## PROVIDED DATA
+---+

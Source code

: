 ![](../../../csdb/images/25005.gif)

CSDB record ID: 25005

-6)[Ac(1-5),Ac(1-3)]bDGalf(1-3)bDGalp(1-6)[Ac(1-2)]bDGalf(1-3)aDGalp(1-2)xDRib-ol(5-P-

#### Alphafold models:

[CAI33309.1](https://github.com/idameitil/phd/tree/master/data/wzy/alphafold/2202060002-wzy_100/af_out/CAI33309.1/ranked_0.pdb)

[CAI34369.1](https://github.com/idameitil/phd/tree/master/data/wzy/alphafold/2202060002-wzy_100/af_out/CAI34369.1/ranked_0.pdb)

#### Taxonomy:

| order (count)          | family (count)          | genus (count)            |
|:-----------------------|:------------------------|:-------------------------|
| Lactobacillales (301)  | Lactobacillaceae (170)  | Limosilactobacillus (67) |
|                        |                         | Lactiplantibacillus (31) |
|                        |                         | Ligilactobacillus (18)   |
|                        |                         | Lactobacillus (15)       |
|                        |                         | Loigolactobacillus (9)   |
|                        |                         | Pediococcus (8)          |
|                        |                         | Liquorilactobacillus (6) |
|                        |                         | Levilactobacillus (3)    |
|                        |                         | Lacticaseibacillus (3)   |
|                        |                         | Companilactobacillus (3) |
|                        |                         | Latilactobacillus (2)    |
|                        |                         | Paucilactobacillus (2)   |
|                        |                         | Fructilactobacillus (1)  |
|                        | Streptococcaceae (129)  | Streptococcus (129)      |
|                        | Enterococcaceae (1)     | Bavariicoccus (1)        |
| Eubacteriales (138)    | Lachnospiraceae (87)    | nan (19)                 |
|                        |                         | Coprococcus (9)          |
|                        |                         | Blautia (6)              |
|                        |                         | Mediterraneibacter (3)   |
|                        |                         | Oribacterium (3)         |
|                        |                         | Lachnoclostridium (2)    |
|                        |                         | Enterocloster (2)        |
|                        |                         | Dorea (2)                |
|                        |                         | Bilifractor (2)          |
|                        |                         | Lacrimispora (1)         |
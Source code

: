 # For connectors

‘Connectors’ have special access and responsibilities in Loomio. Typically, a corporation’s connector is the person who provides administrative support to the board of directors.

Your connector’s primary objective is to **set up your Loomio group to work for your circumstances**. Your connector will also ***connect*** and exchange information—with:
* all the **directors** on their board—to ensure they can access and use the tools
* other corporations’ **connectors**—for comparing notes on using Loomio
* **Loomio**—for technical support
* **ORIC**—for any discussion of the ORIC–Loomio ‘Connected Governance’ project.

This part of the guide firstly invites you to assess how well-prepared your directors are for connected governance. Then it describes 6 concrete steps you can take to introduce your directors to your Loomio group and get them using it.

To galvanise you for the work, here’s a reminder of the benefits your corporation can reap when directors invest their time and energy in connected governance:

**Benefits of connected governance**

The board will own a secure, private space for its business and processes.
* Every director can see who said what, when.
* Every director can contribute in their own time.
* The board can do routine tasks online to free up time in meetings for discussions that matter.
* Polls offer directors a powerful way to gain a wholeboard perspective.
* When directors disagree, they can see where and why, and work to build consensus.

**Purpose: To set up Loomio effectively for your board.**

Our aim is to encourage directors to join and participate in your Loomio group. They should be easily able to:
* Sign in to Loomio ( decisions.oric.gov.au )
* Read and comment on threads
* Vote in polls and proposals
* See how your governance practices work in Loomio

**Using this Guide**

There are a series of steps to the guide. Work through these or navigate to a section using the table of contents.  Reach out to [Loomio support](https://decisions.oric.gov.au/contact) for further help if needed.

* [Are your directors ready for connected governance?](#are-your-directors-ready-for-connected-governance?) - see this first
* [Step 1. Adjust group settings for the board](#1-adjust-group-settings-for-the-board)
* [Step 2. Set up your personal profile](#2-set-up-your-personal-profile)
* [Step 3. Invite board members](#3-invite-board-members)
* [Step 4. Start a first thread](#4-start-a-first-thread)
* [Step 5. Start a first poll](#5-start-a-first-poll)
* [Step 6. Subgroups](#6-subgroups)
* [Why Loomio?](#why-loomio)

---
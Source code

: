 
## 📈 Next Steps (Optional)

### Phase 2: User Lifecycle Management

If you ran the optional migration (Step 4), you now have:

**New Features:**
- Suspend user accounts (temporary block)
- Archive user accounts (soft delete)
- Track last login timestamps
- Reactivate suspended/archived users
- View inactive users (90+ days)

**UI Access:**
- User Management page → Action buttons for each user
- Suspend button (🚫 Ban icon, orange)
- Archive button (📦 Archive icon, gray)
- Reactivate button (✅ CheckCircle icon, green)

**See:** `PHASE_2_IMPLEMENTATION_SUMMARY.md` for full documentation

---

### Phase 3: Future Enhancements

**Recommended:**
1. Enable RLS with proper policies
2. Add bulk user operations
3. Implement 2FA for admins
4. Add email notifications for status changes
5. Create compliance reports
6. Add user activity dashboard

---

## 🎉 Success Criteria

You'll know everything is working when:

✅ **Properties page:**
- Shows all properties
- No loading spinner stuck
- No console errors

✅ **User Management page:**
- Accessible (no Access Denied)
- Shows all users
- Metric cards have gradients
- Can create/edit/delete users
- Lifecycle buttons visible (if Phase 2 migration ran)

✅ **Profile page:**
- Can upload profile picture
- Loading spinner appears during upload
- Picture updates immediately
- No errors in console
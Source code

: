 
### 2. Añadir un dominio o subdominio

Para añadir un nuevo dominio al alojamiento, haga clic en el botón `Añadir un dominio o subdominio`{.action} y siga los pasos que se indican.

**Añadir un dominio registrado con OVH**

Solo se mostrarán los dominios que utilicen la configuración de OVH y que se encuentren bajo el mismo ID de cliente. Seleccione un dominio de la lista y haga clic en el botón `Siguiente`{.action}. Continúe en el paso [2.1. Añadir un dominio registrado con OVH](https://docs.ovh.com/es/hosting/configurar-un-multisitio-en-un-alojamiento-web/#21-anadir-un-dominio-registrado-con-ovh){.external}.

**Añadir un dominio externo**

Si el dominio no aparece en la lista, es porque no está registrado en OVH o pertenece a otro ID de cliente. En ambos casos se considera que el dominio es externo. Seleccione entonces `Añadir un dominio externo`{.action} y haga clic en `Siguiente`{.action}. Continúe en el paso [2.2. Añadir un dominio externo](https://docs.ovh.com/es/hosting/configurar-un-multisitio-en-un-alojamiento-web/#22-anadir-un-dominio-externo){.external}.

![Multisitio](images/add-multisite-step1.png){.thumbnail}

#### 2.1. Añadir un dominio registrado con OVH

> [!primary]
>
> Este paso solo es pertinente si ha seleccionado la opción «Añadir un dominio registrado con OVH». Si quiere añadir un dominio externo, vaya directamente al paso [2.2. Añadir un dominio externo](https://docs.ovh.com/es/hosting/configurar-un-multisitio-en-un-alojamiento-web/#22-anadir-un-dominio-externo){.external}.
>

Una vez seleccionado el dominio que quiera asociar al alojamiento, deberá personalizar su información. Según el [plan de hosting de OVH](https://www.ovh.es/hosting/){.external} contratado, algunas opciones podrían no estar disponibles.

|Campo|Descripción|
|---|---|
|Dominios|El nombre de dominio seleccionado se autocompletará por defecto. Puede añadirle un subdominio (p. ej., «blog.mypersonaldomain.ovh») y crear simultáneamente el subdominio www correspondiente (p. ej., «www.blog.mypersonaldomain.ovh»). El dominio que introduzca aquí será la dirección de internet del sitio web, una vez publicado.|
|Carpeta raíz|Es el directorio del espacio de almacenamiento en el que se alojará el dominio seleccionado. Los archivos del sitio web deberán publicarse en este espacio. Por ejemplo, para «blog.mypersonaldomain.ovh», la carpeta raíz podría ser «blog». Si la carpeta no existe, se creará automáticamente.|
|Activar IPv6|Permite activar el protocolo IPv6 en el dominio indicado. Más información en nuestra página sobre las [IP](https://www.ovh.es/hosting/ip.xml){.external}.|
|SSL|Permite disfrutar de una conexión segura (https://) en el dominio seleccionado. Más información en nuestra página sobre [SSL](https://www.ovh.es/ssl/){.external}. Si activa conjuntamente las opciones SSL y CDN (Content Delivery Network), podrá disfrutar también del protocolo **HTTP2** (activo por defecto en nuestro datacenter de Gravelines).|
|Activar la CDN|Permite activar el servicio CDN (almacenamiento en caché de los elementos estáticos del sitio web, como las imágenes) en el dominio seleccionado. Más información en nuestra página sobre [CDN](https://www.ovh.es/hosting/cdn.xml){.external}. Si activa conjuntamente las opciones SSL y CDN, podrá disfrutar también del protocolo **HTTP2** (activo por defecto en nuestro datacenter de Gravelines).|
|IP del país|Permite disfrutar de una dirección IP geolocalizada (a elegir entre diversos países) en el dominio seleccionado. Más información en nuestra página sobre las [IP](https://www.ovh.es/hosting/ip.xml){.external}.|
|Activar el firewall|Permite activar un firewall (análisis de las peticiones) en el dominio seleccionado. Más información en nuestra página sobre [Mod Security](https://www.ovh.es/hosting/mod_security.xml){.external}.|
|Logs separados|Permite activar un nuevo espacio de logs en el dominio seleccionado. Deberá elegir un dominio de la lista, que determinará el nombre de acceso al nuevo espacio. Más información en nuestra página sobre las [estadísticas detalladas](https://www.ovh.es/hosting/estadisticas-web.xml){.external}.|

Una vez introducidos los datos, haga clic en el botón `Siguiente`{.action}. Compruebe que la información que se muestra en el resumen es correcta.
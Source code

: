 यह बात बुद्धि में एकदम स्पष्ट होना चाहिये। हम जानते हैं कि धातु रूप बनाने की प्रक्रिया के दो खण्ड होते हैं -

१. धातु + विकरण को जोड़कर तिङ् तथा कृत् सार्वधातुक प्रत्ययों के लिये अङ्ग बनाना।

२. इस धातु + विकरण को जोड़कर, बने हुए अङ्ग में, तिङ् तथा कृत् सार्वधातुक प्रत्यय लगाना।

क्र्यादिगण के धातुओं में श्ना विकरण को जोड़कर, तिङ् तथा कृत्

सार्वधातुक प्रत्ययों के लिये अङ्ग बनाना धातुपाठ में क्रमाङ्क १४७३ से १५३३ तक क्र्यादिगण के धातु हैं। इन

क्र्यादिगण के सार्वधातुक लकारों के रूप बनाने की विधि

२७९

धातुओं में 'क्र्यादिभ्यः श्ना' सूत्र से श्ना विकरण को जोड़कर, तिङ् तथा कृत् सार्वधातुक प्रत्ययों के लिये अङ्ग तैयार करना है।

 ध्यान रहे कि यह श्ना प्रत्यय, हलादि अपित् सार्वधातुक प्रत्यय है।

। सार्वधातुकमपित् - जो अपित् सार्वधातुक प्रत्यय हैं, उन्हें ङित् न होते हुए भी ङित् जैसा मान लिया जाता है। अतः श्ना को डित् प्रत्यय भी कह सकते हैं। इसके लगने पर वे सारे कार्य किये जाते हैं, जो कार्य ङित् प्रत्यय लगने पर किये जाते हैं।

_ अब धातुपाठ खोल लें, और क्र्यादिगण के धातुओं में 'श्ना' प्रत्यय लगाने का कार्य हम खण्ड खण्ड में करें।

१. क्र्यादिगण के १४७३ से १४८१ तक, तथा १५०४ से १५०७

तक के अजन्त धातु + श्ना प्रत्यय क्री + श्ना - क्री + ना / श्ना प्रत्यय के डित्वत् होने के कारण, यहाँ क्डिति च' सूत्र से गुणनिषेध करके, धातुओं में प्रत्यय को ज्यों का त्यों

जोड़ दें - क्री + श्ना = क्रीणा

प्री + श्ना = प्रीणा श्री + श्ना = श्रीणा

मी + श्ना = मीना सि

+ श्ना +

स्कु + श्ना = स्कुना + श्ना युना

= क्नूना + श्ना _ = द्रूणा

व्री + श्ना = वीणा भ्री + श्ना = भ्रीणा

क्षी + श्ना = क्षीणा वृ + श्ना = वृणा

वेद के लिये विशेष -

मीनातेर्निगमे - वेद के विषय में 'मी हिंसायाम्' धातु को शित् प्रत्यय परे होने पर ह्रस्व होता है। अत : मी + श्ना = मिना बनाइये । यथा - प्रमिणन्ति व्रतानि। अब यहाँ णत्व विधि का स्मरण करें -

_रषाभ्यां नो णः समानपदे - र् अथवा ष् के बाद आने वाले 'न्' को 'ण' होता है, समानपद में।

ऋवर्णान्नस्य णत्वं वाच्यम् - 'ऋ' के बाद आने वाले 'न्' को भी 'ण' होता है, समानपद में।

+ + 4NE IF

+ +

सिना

+---+

## EXERCISE DIRECTIONS
In the data above, start at the line that has "- Shows all properties", stop after the line that has "### 2. Añadir un dominio o subdominio", and print every line in between exactly as it stands.

## TASK OUTPUT
- Shows all properties
- No loading spinner stuck
- No console errors

✅ **User Management page:**
- Accessible (no Access Denied)
- Shows all users
- Metric cards have gradients
- Can create/edit/delete users
- Lifecycle buttons visible (if Phase 2 migration ran)

✅ **Profile page:**
- Can upload profile picture
- Loading spinner appears during upload
- Picture updates immediately
- No errors in console
Source code

: 
### 2. Añadir un dominio o subdominio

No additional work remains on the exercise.